# RECORDS SUPPLIED:
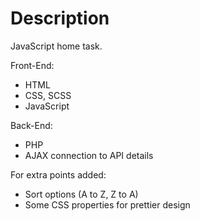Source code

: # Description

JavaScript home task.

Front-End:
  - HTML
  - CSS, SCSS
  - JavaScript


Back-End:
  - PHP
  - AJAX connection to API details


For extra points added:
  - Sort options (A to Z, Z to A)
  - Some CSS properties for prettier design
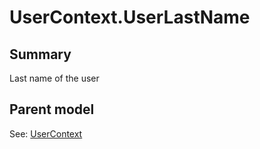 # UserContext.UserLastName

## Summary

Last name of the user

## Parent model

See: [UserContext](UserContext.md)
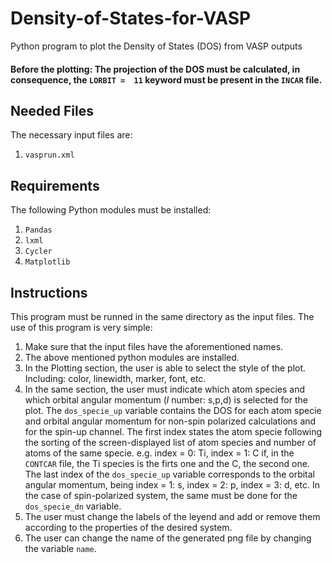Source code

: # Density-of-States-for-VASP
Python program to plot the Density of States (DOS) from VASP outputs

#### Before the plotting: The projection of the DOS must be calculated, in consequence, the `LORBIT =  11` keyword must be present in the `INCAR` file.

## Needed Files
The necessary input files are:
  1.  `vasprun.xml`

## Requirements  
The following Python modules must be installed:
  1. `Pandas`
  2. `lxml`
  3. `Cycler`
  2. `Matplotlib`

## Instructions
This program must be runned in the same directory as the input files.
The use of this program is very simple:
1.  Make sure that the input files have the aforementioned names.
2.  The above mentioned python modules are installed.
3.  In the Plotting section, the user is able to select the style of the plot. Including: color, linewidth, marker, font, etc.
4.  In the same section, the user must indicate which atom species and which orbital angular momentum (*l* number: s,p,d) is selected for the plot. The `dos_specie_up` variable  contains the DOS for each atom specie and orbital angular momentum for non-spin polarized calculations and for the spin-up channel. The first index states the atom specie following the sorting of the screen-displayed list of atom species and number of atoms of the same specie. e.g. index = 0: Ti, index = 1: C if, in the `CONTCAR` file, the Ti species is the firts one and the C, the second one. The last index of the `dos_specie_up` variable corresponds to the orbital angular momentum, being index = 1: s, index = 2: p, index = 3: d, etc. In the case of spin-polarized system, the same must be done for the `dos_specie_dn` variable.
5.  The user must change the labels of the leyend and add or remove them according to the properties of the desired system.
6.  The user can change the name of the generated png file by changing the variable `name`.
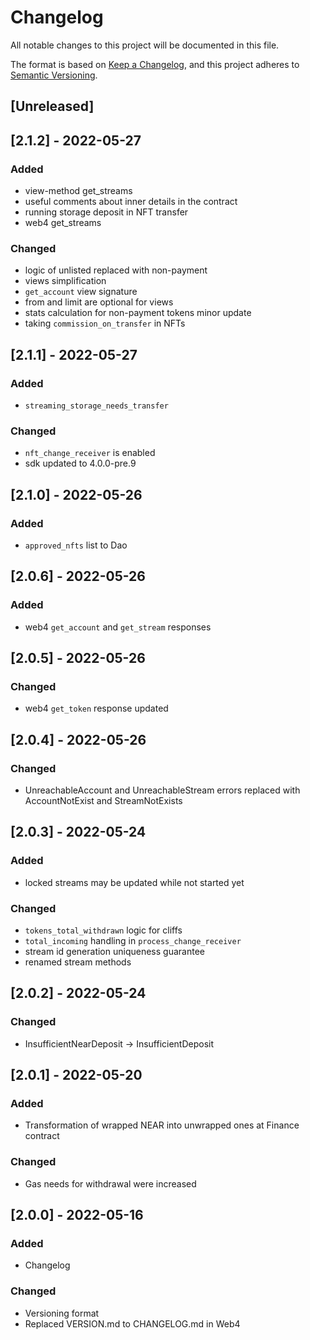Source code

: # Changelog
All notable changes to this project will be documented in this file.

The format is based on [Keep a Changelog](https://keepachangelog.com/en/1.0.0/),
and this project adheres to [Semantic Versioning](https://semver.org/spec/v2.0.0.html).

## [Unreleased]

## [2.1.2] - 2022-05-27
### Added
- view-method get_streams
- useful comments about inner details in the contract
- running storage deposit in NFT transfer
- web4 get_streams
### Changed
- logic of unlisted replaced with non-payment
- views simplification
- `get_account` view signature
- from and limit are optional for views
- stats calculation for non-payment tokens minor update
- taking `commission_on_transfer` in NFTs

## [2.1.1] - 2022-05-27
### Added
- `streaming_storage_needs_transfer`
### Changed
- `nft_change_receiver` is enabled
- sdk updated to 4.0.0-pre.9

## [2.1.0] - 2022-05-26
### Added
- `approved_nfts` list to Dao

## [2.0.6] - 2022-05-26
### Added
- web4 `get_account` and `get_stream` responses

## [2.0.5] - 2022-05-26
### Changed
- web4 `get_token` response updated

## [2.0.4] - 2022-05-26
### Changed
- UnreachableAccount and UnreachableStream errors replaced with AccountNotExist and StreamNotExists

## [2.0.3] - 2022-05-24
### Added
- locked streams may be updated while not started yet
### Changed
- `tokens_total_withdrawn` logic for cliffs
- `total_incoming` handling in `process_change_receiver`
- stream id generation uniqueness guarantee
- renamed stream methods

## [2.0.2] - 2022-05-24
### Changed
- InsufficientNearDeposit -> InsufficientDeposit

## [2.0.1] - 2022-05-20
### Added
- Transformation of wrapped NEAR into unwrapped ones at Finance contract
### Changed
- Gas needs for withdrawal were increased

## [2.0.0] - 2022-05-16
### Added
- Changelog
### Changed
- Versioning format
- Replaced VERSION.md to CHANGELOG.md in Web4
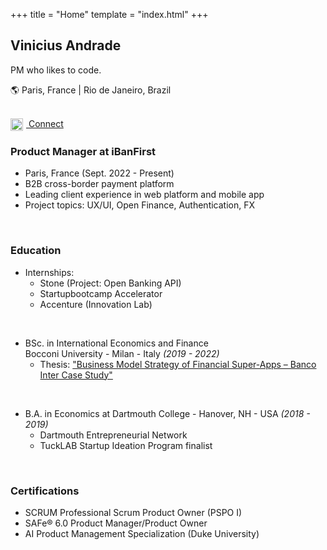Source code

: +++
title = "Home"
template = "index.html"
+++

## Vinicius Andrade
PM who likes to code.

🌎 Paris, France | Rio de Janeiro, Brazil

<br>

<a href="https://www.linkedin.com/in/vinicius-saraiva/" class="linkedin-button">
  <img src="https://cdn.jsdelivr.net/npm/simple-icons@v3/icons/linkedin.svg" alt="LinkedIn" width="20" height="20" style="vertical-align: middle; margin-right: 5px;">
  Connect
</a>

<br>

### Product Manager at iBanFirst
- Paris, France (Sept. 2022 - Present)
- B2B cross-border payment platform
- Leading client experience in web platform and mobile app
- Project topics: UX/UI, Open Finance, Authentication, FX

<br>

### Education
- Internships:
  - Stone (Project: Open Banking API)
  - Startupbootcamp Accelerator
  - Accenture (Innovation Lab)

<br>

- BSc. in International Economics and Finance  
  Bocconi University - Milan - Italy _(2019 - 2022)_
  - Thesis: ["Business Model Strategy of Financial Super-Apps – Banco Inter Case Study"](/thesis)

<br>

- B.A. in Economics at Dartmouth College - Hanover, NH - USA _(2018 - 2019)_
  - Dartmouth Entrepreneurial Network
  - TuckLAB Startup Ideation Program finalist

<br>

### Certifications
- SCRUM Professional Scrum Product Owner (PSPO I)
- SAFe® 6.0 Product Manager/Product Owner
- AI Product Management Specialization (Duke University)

# EXERCISE GOAL:
What is needed is an exact reproduction of the data, pictures excluded.

# RESPONSE BELOW:
Source code

: # Description

JavaScript home task.

Front-End:
  - HTML
  - CSS, SCSS
  - JavaScript


Back-End:
  - PHP
  - AJAX connection to API details


For extra points added:
  - Sort options (A to Z, Z to A)
  - Some CSS properties for prettier design
 # UserContext.UserLastName

## Summary

Last name of the user

## Parent model

See: [UserContext](UserContext.md)
Source code

: # Density-of-States-for-VASP
Python program to plot the Density of States (DOS) from VASP outputs

#### Before the plotting: The projection of the DOS must be calculated, in consequence, the `LORBIT =  11` keyword must be present in the `INCAR` file.

## Needed Files
The necessary input files are:
  1.  `vasprun.xml`

## Requirements  
The following Python modules must be installed:
  1. `Pandas`
  2. `lxml`
  3. `Cycler`
  2. `Matplotlib`

## Instructions
This program must be runned in the same directory as the input files.
The use of this program is very simple:
1.  Make sure that the input files have the aforementioned names.
2.  The above mentioned python modules are installed.
3.  In the Plotting section, the user is able to select the style of the plot. Including: color, linewidth, marker, font, etc.
4.  In the same section, the user must indicate which atom species and which orbital angular momentum (*l* number: s,p,d) is selected for the plot. The `dos_specie_up` variable  contains the DOS for each atom specie and orbital angular momentum for non-spin polarized calculations and for the spin-up channel. The first index states the atom specie following the sorting of the screen-displayed list of atom species and number of atoms of the same specie. e.g. index = 0: Ti, index = 1: C if, in the `CONTCAR` file, the Ti species is the firts one and the C, the second one. The last index of the `dos_specie_up` variable corresponds to the orbital angular momentum, being index = 1: s, index = 2: p, index = 3: d, etc. In the case of spin-polarized system, the same must be done for the `dos_specie_dn` variable.
5.  The user must change the labels of the leyend and add or remove them according to the properties of the desired system.
6.  The user can change the name of the generated png file by changing the variable `name`.
Source code

: # Changelog
All notable changes to this project will be documented in this file.

The format is based on [Keep a Changelog](https://keepachangelog.com/en/1.0.0/),
and this project adheres to [Semantic Versioning](https://semver.org/spec/v2.0.0.html).

## [Unreleased]

## [2.1.2] - 2022-05-27
### Added
- view-method get_streams
- useful comments about inner details in the contract
- running storage deposit in NFT transfer
- web4 get_streams
### Changed
- logic of unlisted replaced with non-payment
- views simplification
- `get_account` view signature
- from and limit are optional for views
- stats calculation for non-payment tokens minor update
- taking `commission_on_transfer` in NFTs

## [2.1.1] - 2022-05-27
### Added
- `streaming_storage_needs_transfer`
### Changed
- `nft_change_receiver` is enabled
- sdk updated to 4.0.0-pre.9

## [2.1.0] - 2022-05-26
### Added
- `approved_nfts` list to Dao

## [2.0.6] - 2022-05-26
### Added
- web4 `get_account` and `get_stream` responses

## [2.0.5] - 2022-05-26
### Changed
- web4 `get_token` response updated

## [2.0.4] - 2022-05-26
### Changed
- UnreachableAccount and UnreachableStream errors replaced with AccountNotExist and StreamNotExists

## [2.0.3] - 2022-05-24
### Added
- locked streams may be updated while not started yet
### Changed
- `tokens_total_withdrawn` logic for cliffs
- `total_incoming` handling in `process_change_receiver`
- stream id generation uniqueness guarantee
- renamed stream methods

## [2.0.2] - 2022-05-24
### Changed
- InsufficientNearDeposit -> InsufficientDeposit

## [2.0.1] - 2022-05-20
### Added
- Transformation of wrapped NEAR into unwrapped ones at Finance contract
### Changed
- Gas needs for withdrawal were increased

## [2.0.0] - 2022-05-16
### Added
- Changelog
### Changed
- Versioning format
- Replaced VERSION.md to CHANGELOG.md in Web4
Source code

: +++
title = "Home"
template = "index.html"
+++

## Vinicius Andrade
PM who likes to code.

🌎 Paris, France | Rio de Janeiro, Brazil

<br>

<a href="https://www.linkedin.com/in/vinicius-saraiva/" class="linkedin-button">
  <img src="https://cdn.jsdelivr.net/npm/simple-icons@v3/icons/linkedin.svg" alt="LinkedIn" width="20" height="20" style="vertical-align: middle; margin-right: 5px;">
  Connect
</a>

<br>

### Product Manager at iBanFirst
- Paris, France (Sept. 2022 - Present)
- B2B cross-border payment platform
- Leading client experience in web platform and mobile app
- Project topics: UX/UI, Open Finance, Authentication, FX

<br>

### Education
- Internships:
  - Stone (Project: Open Banking API)
  - Startupbootcamp Accelerator
  - Accenture (Innovation Lab)

<br>

- BSc. in International Economics and Finance  
  Bocconi University - Milan - Italy _(2019 - 2022)_
  - Thesis: ["Business Model Strategy of Financial Super-Apps – Banco Inter Case Study"](/thesis)

<br>

- B.A. in Economics at Dartmouth College - Hanover, NH - USA _(2018 - 2019)_
  - Dartmouth Entrepreneurial Network
  - TuckLAB Startup Ideation Program finalist

<br>

### Certifications
- SCRUM Professional Scrum Product Owner (PSPO I)
- SAFe® 6.0 Product Manager/Product Owner
- AI Product Management Specialization (Duke University)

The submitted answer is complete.